Command	Description	Output
`gen --metadata`	Lists all registered components (workloads, backends, criteria, stats)	`metadata.json`
`gen --schema`	JSON schema for protocol file validation	`protocol.schema.json`
`gen --default-pf`	Protocol file with all default values for registered workloads	`default-protocol.json`
`gen --minimal-pf`	Minimal protocol file template	`minimal-protocol.json`
`gen --saved-pf`	Protocol file from saved recipes (if any)	`saved-protocol.json`

Example:

./build/bin/baseliner-example gen --default-pf my-protocol.json

`run` - Execute Benchmarks

Option	Description	Example
`--protocol-files` / `-pf`	Run benchmarks from one or more protocol files	`run -pf bench.json`
`--output-file`	Specify output JSON path (default: `result-<uuid>.json`)	`run -pf bench.json --output-file out.json`
`--replay-runs` / `-rr`	Replay protocol from previous result files	`run -rr result.json`
`--nvbench`	Use NVBench-style defaults (no protocol file needed)	`run --nvbench`
`--primbench`	Use PrimBench-style defaults (no protocol file needed)	`run --primbench`
`--tiny`	Quick debug run with minimal iterations	`run --tiny`
`--device`	Select GPU device when using default modes	`run --nvbench --device 1`

Examples:

# Run from protocol file
./build/bin/baseliner-example run --protocol-files protocol.json

# Multiple protocol files
./build/bin/baseliner-example run -pf bench1.json bench2.json

# Quick test with NVBench defaults
./build/bin/baseliner-example run --nvbench --tiny

Protocol Files

Protocol files define reproducible benchmark configurations in JSON format.

Structure

{
  "baseliner_version": "1.0.0",
  "presets": { /* component configurations */ },
  "stats_presets": { /* statistics configurations */ },
  "recipes": { /* stopping criteria + stats combinations */ },
  "campaigns": [ /* workload + backend + recipe mappings */ ]
}

Presets

Configure individual components.

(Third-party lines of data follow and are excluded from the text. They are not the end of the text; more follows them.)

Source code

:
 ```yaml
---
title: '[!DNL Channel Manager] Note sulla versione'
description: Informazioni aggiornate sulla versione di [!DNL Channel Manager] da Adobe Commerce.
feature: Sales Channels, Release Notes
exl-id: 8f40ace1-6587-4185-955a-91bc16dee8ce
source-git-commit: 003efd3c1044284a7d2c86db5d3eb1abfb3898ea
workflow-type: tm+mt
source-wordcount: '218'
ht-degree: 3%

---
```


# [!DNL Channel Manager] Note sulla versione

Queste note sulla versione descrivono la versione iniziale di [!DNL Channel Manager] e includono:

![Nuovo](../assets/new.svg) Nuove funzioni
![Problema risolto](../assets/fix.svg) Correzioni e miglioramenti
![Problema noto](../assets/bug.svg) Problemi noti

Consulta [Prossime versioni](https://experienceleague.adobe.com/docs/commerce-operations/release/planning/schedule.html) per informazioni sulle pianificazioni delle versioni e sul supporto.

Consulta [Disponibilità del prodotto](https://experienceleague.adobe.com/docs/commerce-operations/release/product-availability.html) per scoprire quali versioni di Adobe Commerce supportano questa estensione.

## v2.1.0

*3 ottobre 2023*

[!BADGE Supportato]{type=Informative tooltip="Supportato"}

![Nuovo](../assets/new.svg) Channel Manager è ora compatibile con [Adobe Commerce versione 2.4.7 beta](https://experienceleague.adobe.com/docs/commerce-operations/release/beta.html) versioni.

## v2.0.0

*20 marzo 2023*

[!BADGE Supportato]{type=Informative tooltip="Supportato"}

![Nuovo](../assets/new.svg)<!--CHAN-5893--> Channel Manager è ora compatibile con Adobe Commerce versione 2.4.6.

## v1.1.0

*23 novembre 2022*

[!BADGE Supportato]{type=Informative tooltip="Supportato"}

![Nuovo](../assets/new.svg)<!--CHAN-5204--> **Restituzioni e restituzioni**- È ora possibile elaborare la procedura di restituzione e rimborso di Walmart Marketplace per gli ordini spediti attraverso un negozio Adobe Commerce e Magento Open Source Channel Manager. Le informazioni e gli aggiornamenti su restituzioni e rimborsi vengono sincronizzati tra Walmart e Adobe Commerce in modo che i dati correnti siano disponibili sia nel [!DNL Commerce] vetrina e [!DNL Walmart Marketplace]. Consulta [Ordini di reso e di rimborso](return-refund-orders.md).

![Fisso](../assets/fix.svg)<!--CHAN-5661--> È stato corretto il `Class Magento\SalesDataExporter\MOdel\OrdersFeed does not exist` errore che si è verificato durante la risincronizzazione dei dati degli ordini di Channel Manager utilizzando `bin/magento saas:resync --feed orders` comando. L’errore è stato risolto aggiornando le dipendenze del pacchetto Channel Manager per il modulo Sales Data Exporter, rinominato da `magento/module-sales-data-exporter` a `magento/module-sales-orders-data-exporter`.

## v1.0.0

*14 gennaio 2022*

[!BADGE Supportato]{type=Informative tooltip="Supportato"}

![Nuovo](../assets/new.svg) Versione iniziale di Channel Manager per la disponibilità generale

Each component (workload, backend, stopping criterion, benchmark) has a preset with options.

Example - Workload preset:

"MatrixMul": {
  "default": {
    "description": "Default preset",
    "options": {
      "MatrixMulWorkload": {
        "block_size": { "value": "32" },
        "wA": { "value": "1024" },
        "hA": { "value": "1024" },
        "wB": { "value": "1024" }
      },
      "Workload": {
        "work_size": { "value": "50" },
        "seed": { "value": "333" }
      }
    }
  }
}

Example - Backend preset:

"cuda": {
  "default": {
    "options": {
      "Backend": {
        "device": { "value": "0" },
        "lock_clock": { "value": "0" }
      }
    }
  }
}

Example - Stopping criterion preset:

"EntropyStoppingCriterion": {
  "default": {
    "options": {
      "EntropySC": {
        "min_samples": { "value": "10" },
        "max_angle": { "value": "0.048" }
      },
      "StoppingCriterion": {
        "max_nb_repetition": { "value": "2000" }
      }
    }
  }
}

Example - Benchmark preset:

"Benchmark": {
  "default": {
    "options": {
      "Benchmark": {
        "warmup": { "value": "1" },
        "flush": { "value": "0" },
        "batch_size": { "value": "25" },
        "dynamic_batch": { "value": "1" },
        "block": { "value": "0" },
        "warm_cool": { "value": "0" }
      }
    }
  }
}

Recipes

Combine benchmark settings, stopping criterion, and statistics into named configurations.

"recipes": {
  "fast": {
    "description": "Quick benchmark with fixed iterations",
    "benchmark": {
      "impl": "Benchmark",
      "preset": "default"
    },
    "stopping": {
      "impl": "StoppingCriterion",
      "preset": "default"
    },
    "stats": {
      "preset": "default"
    }
  },
  "accurate": {
    "description": "Precise benchmark with entropy convergence",
    "benchmark": {
      "impl": "Benchmark",
      "preset": "default"
    },
    "stopping": {
      "impl": "EntropyStoppingCriterion",
      "preset": "default"
    },
    "stats": {
      "preset": "default"
    }
  }
}

Campaigns

Map workloads to backends and recipes. Multiple campaigns can run different configurations.

"campaigns": [
  {
    "name": "matmul-benchmark",
    "recipe": "accurate",
    "workloads": [
      {
        "impl": "MatrixMul",
        "preset": "default"
      }
    ],
    "backends": [
      {
        "impl": "cuda",
        "preset": "default"
      }
    ],
    "on_incompatible": "Skip"
  }
]

Multiple backends example:

"backends": [
  { "impl": "cuda", "preset": "default" },
  { "impl": "hip", "preset": "default" }
]

Parameter Sweeps

Define parameter ranges to explore. Sweeps generate multiple benchmark runs with different configurations.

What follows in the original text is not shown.